Wiele osób ma w zwyczaju po prostu zamykać laptopa gdy skończą z niego korzystać. Ale zwróciliście uwagę w panelu zasilania jaka czynność jest ustawiona pod zamknięcie pokrywy? Często jest to uśpienie lub hibernacja, a nie wyłączenie komputera. Jeśli często do niego wracasz to jest to fajna opcja, ale gdy odkładasz go na dłużej powinien być wyłączony.
Ja mam taki sam nawyk. Gdy pracuję na komputerze, a muszę się oderwać od pracy nie chcę niczego zamykać, a potem ponownie włączać gdy wrócę do obowiązków. Dlatego nie wyłączam komputera gdy odchodzę na godzinę czy dwie. W takim wypadku powinniśmy jednak korzystać z opcji uśpienia lub hibernacji, a nie pozostawiać go włączonego.
O zalanie nie jest trudno, a napoje często towarzyszą nam podczas korzystania z laptopa. Dlatego warto zwrócić uwagę na to aby nie znajdował się na tyle daleko od urządzenia aby go nie zalać!
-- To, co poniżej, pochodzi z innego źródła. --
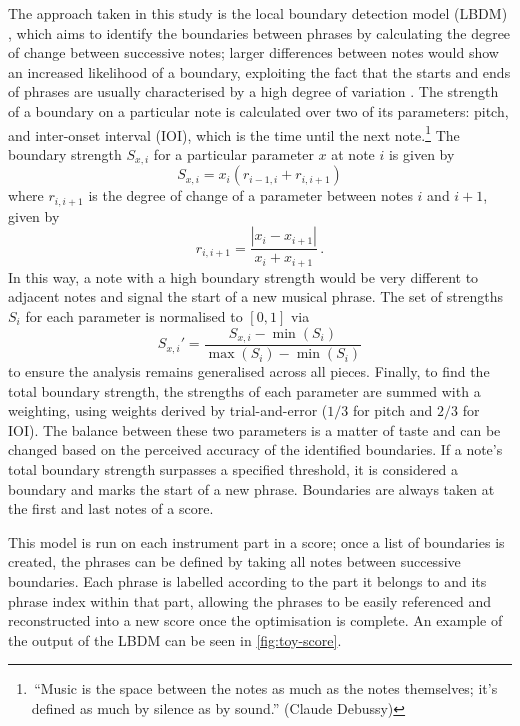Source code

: \documentclass[twocolumn]{article}
\theoremstyle{definition}
\begin{document}
The approach taken in this study is the local boundary detection model (LBDM) \cite{cambouropoulos_lbdm_2011}, which aims to identify the boundaries between phrases by calculating the degree of change between successive notes; larger differences between notes would show an increased likelihood of a boundary, exploiting the fact that the starts and ends of phrases are usually characterised by a high degree of variation \cite{cambouropoulos_lbdm_2011}. The strength of a boundary on a particular note is calculated over two of its parameters: pitch, and inter-onset interval (IOI), which is the time until the next note.\footnote{\,``Music is the space between the notes as much as the notes themselves; it's defined as much by silence as by sound.'' (Claude Debussy)} The boundary strength $S_{x,i}$ for a particular parameter $x$ at note $i$ is given by
\begin{equation}
    S_{x,i}=x_i(r_{i-1, i} + r_{i, i+1})
    \label{eq:boundary-strength}
\end{equation}
where $r_{i, i+1}$ is the degree of change of a parameter between notes $i$ and $i+1$, given by
\begin{equation}
    r_{i, i+1}=\frac{|x_{i}-x_{i+1}|}{x_{i}+x_{i+1}} \,.
    \label{eq:degree-change}
\end{equation}
In this way, a note with a high boundary strength would be very different to adjacent notes and signal the start of a new musical phrase. The set of strengths $S_i$ for each parameter is normalised to $[0,1]$ via
\begin{equation}
    S_{x,i}'=\frac{S_{x,i}-\min(S_i)}{\max(S_i)-\min(S_i)}
    \label{eq:normalisation}
\end{equation}
to ensure the analysis remains generalised across all pieces.
Finally, to find the total boundary strength, the strengths of each parameter are summed with a weighting, using weights derived by trial-and-error ($1/3$ for pitch and $2/3$ for IOI). The balance between these two parameters is a matter of taste and can be changed based on the perceived accuracy of the identified boundaries. If a note's total boundary strength surpasses a specified threshold, it is considered a boundary and marks the start of a new phrase. Boundaries are always taken at the first and last notes of a score.

This model is run on each instrument part in a score; once a list of boundaries is created, the phrases can be defined by taking all notes between successive boundaries. Each phrase is labelled according to the part it belongs to and its phrase index within that part, allowing the phrases to be easily referenced and reconstructed into a new score once the optimisation is complete. An example of the output of the LBDM can be seen in \cref{fig:toy-score}.
\end{document}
Laptop jest wygodny, można korzystać z niego na kanapie czy w łóżko. Dlatego często trzymamy go na kołdrze i innych materiałowych miękkich powierzchniach. Jednak jeśli laptop nie ma pasywnego chłodzenia tylko otwory znajdują się na dole to tak naprawdę ograniczamy mu możliwość wentylacji, a wysoka temperatura powoduje szybsze zużywanie się sprzętu!
Laptop potrzebuje również serwisu. Powinien być wyczyszczony, niekiedy pasta termiczna wymaga wymiany na nową. Zazwyczaj robię takie rzeczy gdy laptop ma już ok. 2 lat i jest to w moim przypadku odpowiedni moment. Oprócz tego zapominamy też regularnie o niego dbać w takim zakresie jaki możemy to zrobić. Nie skanujemy komputera w poszukiwaniu wirusów, nie usuwamy niepotrzebnych plików czy błędów w rejestrze. Nie defragmentujemy dysku. To wszystko możemy przecież zrobić samodzielnie.